Production in key sectors was halted in mid-March by a repressive lockdown centred in Manila. Social restrictions were slowly eased in June, with catastrophic results as the virus spread through reopened workplaces. Nevertheless, the government has desperately pushed the economic reopening, particularly since a recession was officially declared in the second quarter.

On Friday, Duterte signed into law a second economic stimulus package, known as Bayanihan II. It includes financial aid of $US2.8 billion for major corporations affected by the lockdown, as well as a $US525 million standby fund for future bailouts later this year. Similar to its predecessor, Bayanihan II allows presidential powers to realign funds for pandemic-related expenses.

Congressman Bienvenido Abante Jr. said last week that “funds are scarce” due to the low revenue collections brought about by the pandemic, the Manila Times reported. The new package, however, assured private businesses that funds will not be lacking for them, even as depleted healthcare and social welfare programs suffer.

Duterte’s signing of the package came as the government declared a further easing of restrictions across the entire Philippines, which began yesterday. Iligan City, Bacolod City, and Lanao del Sur will remain under modified enhanced community quarantine (MECQ) until the end of the month. For the rest of the country, workers will be herded back into unsafe and crowded workplaces to restart the flow of corporate profits.

Public transportation is gradually reopening. The number of passengers on the Metro Rail Transit was raised yesterday. The Department of Transportation announced that as many as 204 commuters are now permitted on a train (i.e., 68 per wagon). They added that physical distancing would be lowered to 0.75 metres between passengers, to be further reduced every two weeks.

A state-backed contact tracing app, Staysafe.ph, is set to be rolled out in transport terminals in the coming weeks. The app, however, is not a genuine attempt to implement contact tracing, but instead serves to justify the government’s back-to-work drive and the false notion that it is safe to return to places of employment.

The swift reopening of the country’s failing tourism industry is also on the agenda. Hotels can now accept greater numbers of guests under “specialised programs” outlined by the Department of Tourism, as the country restarts domestic travel.

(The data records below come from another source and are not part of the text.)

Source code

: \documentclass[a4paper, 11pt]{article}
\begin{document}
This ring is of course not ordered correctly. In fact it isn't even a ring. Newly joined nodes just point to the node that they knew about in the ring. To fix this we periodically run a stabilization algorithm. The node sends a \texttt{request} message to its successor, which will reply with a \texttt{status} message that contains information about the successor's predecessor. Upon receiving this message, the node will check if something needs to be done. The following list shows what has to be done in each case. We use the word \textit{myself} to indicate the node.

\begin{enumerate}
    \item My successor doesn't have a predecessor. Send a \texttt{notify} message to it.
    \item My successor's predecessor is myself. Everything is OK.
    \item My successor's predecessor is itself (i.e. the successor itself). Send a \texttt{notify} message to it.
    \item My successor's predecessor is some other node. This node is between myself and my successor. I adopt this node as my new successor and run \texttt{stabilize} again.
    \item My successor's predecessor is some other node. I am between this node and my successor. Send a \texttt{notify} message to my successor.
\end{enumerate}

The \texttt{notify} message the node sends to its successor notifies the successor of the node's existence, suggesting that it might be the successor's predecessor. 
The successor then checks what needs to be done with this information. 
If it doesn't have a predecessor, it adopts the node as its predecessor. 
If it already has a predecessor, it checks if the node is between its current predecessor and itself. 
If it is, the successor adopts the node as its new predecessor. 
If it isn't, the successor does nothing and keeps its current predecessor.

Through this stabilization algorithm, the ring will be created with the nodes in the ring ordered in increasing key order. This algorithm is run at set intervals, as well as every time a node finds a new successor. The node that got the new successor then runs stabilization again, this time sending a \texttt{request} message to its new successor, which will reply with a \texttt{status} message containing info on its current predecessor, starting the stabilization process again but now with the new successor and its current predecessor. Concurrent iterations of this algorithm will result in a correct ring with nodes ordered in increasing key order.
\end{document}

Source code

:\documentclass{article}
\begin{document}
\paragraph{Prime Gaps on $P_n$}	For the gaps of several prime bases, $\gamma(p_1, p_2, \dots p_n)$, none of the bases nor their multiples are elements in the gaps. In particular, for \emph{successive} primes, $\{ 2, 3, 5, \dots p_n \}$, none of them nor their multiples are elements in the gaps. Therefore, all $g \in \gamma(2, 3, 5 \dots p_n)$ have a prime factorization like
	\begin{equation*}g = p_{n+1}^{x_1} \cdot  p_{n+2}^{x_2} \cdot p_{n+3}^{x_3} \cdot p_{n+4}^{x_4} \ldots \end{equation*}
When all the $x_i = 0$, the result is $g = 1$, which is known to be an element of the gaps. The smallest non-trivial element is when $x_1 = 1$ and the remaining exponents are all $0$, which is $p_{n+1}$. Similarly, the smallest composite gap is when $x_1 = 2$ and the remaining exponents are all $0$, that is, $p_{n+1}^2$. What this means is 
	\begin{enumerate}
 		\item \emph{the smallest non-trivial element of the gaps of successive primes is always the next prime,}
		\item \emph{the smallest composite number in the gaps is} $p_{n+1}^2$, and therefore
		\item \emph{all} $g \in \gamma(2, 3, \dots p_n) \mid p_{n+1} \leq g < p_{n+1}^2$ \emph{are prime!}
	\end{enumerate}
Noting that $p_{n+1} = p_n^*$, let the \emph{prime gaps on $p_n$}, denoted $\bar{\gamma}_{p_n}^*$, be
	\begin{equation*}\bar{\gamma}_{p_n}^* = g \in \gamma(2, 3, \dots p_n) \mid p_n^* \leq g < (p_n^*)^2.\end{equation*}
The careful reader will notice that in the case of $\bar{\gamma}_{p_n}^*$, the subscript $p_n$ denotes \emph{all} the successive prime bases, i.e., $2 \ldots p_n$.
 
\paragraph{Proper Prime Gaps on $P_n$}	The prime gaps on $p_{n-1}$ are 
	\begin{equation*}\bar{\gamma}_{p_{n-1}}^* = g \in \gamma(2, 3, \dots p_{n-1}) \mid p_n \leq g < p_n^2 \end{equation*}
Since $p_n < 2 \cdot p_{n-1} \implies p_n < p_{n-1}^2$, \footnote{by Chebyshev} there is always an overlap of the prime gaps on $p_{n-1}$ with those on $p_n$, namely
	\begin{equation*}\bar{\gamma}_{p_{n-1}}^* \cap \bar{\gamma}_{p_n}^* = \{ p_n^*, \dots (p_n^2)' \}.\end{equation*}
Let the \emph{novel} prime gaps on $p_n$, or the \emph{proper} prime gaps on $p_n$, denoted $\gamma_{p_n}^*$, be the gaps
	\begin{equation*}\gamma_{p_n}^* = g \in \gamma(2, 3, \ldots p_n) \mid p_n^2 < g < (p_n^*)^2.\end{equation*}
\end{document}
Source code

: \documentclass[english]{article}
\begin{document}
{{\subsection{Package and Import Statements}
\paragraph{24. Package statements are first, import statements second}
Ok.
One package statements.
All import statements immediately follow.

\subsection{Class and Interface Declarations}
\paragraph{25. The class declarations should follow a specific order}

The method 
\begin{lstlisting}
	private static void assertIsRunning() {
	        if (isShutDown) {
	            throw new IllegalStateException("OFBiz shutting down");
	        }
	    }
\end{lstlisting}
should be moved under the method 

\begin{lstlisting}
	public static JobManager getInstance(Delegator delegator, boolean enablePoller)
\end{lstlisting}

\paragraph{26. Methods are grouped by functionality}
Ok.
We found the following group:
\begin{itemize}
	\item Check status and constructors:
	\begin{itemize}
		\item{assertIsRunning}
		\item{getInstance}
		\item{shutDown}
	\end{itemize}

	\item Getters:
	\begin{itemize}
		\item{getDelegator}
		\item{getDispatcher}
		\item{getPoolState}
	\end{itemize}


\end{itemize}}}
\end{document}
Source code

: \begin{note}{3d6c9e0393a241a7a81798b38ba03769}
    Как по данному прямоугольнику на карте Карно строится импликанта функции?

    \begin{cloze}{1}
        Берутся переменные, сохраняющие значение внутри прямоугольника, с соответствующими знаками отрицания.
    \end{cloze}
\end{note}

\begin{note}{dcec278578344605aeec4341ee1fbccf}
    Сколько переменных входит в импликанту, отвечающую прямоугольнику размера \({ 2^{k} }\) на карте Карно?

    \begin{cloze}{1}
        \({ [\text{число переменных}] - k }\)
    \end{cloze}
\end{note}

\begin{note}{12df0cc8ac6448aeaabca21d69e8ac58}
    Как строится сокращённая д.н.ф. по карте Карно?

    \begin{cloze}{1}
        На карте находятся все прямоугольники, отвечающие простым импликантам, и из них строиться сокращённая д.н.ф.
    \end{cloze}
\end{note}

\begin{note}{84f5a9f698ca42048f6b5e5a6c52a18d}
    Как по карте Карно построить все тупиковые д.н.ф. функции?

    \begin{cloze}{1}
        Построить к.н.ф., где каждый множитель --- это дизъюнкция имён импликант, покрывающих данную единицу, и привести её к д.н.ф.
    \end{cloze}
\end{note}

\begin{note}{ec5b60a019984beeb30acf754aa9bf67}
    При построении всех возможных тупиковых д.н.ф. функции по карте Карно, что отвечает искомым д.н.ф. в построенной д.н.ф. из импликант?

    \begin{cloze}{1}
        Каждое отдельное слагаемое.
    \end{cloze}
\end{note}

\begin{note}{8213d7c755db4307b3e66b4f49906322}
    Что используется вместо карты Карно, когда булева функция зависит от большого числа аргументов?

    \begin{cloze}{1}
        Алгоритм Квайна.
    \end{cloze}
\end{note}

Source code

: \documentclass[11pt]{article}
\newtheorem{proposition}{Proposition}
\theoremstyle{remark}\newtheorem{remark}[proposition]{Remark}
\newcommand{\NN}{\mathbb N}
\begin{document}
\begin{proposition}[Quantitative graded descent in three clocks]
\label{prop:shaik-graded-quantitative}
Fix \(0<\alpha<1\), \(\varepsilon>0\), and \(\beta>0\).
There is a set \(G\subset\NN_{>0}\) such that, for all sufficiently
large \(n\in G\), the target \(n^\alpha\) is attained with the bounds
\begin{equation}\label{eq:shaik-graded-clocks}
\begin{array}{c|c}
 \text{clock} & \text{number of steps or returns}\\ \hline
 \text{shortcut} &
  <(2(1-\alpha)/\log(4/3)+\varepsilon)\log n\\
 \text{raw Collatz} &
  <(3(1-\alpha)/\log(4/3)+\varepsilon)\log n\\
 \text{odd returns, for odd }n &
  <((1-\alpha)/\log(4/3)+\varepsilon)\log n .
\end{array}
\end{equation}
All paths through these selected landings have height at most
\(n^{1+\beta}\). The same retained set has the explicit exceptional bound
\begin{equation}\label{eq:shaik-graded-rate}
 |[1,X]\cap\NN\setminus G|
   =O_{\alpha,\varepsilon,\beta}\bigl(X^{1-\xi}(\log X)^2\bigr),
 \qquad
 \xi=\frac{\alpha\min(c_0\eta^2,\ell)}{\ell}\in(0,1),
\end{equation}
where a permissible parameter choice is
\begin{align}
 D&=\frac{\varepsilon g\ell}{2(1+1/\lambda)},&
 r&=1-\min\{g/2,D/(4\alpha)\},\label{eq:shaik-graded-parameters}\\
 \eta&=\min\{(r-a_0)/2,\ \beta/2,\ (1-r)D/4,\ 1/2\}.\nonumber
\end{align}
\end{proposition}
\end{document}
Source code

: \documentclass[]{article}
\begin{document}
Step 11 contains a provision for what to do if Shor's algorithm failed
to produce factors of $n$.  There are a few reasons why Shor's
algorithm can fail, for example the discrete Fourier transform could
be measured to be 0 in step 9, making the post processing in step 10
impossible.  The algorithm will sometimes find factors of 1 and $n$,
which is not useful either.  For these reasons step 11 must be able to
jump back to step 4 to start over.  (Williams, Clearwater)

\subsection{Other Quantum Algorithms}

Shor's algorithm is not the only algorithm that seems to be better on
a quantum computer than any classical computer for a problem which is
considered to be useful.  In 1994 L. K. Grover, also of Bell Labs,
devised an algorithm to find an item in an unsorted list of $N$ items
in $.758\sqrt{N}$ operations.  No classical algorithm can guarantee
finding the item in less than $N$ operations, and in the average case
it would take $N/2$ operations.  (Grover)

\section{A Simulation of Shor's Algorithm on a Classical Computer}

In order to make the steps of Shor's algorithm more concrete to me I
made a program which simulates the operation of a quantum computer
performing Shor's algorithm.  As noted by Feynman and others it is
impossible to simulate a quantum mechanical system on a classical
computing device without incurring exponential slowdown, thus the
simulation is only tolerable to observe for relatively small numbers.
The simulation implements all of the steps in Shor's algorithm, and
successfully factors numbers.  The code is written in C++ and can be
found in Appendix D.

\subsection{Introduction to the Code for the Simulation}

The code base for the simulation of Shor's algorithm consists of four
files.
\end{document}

Significant investments are being made in an expensive new project to rehabilitate Manila Bay for tourism purposes. Interior Undersecretary Jonathan Malaya claimed it would not detract funds from the government’s coronavirus response, despite growing criticism of the project as the health crisis worsens.

Fearful of mass opposition, government officials are trying to justify their failure to contain the pandemic since March. Health Secretary Francisco Duque III said on Friday, as quoted by ABS-CBN News: “I will be the first to admit that our initial response was rather slow, if not laggard. Why? Because nobody actually expected this pandemic.”

Such statements from ruling elites around the world aim to shrug off responsibility for the devastation inflicted by the pandemic. Medical experts had continually warned about a potential pandemic throughout the past decade.

Epidemiologists and health experts from the University of the Philippines have estimated that total cases could reach 310,000 to 330,000 by the end of this month.